As cohort sizes increase, the latest development is cloud-based imputation using phased data from 1000G phase 3 or HRC as a reference, such as available at the Michigan Imputation Server. Within a matters of hours - not taking the queuing into account - anyone can easily impute against high quality reference producing community standardised output files.
The backbone is an updated version of Minimac (Minimac3) and the introduction of a new VCF-like file-format which significantly reduces the (zipped) file sizes. While this file-format is in principle VCF-compatible (v4.2+), in reality the user would want to have Oxford-format or PLINK-format files, which can be used with SNPTEST 2.5+ or PLINK v1.9 beta+, respectively.
Many other programs, such PRSice or LDPred, also expect Oxford- or PLINK-formatted files.
So, you too, might want to convert. :-)
Step-by-step
First thing you need to download is
PLINK 2 alpha
(so not v1.9!), which can be found here. In my case, being on macOS High Sierra:
mkdir -v ~/bin cd ~/bin wget http://s3.amazonaws.com/plink2-assets/plink2_mac_20180709.zip unzip plink2_mac_20180709.zip
The M3VCF is VCF-like, so sligtly different from what you would expect.
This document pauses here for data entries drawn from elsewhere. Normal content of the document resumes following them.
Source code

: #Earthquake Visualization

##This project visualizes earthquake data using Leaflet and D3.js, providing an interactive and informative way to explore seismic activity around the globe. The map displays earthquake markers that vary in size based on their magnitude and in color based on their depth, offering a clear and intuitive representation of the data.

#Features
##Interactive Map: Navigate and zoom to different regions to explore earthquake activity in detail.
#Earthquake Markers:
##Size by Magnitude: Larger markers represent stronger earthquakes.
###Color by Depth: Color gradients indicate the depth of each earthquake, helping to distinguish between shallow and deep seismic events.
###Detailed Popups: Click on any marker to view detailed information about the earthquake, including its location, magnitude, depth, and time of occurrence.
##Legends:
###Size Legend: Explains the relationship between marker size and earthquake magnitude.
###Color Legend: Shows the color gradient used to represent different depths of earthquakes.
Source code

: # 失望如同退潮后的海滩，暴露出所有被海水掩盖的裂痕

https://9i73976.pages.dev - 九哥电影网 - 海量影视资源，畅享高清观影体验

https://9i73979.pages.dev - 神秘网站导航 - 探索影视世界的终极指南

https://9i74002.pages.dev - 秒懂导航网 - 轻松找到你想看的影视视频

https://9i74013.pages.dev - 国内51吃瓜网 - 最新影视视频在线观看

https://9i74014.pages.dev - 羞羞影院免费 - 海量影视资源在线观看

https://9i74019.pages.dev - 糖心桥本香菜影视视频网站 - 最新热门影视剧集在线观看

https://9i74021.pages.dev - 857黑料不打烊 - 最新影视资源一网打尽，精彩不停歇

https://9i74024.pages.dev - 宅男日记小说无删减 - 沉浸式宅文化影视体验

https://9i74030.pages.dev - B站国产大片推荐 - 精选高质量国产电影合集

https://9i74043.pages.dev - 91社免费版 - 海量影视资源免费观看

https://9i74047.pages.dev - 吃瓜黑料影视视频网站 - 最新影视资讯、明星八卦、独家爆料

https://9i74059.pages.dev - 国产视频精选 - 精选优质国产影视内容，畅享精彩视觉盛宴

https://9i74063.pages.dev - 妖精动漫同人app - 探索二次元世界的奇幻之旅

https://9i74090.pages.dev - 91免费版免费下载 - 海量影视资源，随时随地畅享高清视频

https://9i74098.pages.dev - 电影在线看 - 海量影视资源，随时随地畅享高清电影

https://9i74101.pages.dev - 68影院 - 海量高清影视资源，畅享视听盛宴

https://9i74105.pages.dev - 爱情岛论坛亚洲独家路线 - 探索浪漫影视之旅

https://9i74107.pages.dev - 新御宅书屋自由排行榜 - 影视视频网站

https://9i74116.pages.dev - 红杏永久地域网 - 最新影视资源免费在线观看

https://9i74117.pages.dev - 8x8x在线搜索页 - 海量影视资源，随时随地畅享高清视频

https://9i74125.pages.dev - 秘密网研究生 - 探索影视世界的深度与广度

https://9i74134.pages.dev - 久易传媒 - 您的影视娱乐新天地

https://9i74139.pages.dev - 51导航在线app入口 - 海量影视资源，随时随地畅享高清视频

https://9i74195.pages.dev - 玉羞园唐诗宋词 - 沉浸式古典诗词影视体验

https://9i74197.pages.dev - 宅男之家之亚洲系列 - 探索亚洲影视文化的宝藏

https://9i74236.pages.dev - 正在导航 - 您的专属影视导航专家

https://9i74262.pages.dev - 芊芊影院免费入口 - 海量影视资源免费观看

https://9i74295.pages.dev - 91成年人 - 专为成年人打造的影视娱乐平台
Here is the
head
of part of one of mine:
##fileformat=VCFv4.2
##FORMAT=
##FORMAT=
##FORMAT=
#CHROM POS ID REF ALT QUAL FILTER INFO FORMAT SAMPLE_1
6 89961 6:89961,. G A … DS:GP:GT 0:1,0,0:0|0
6 100100 6:100100,. G T … DS:GP:GT 0:1,0,0:0|0
6 100112 6:100112,. C A … DS:GP:GT 0:1,0,0:0|0
6 145579 6:145579,. G A … DS:GP:GT 0:1,0,0:0|0
6 147651 6:147651,. A C … DS:GP:GT 0.001:0.999,0.001,0:0|0
Because of the slightly different file-format, a datamanagement-program like QCTOOL can read and even merge files like this, but converting to another format (be it .bgen
, .gen
, or .vcf
) it will not.
The alternative is to use PLINK 2 alpha
. In my case processing all 22 autosomal chromosomes would be done with this command:
for i in $(seq 1 22); do plink2alpha --vcf cohort1.1kgp3.chr${i}.dose.vcf.gz dosage=GP --export oxford --out cohort1.1kgp3.chr${i}; done
To produce .gen
and accompanying .sample
files with genotype probabilities (tagged by GP) it is critically to include the flag dosage=GP
.
And that’s it, after some hours, depending on your system and the size of the cohort, VCF-files are converted to your favourite file-format-flavour.